The sheer expanse of the world’s oceans is beyond the realm of comprehension for most. Only those have crossed oceans from a sea-level perspective, or perhaps long-haul airline pilots, can really begin to have an appreciation of it.
Beneath the waves are thousands upon thousands of cubic miles of seawater, moving constantly about via the great ocean currents.
The vast ocean also provides the perfect medium to host some of the world’s largest man-made objects.
The longest moving object on earth is undoubtably a 35,000+ foot-long drill string hanging from the derrick of an ultra-deepwater drilling vessel.
At the moment, the most massive moving object on earth is likely a fully-laden Floating Storage Offloading vessel such as the FSO Africa pictured above.
From a sheer dimensional standpoint however, there is an even larger man-made object moving about in the ocean, one towed by a particularly odd-shaped vessel.

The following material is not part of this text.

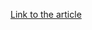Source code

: [Link to the article](https://www.akamai.com/blog/security-research/new-rce-botnet-spreads-mirai-via-zero-days)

Extending beyond the stern of the Polar Duchess, one of the world’s most powerful 3D seismic survey vessels, is an array of 14 seismic streamers, each separated laterally by 100 meters and extending 8 kilometers behind the ship.
This “wide tow” array results in an apparatus covering 11.2 square kilometers of ocean, or the surface area of of three Vatican Cities, two Principalities of Monaco and two Cities of London.
In short, the operator of the vessel, Dolphin Geophysical – a relative newcomer to the world of offshore seismic exploration, had created the world’s largest floating object.
In 2012, the company won their first contract with Royal Dutch Shell to take full advantage of this vessel and her capabilities.
But why such an array?
Phil Suter, VP Marketing and Sales for Dolphin Geophysical notes that Shell won an exploration license off the west coast of South Africa, an area renowned for bad weatherband in order to maximize the operational window of opportunity available to them, “we needed to come up with a radical solution.”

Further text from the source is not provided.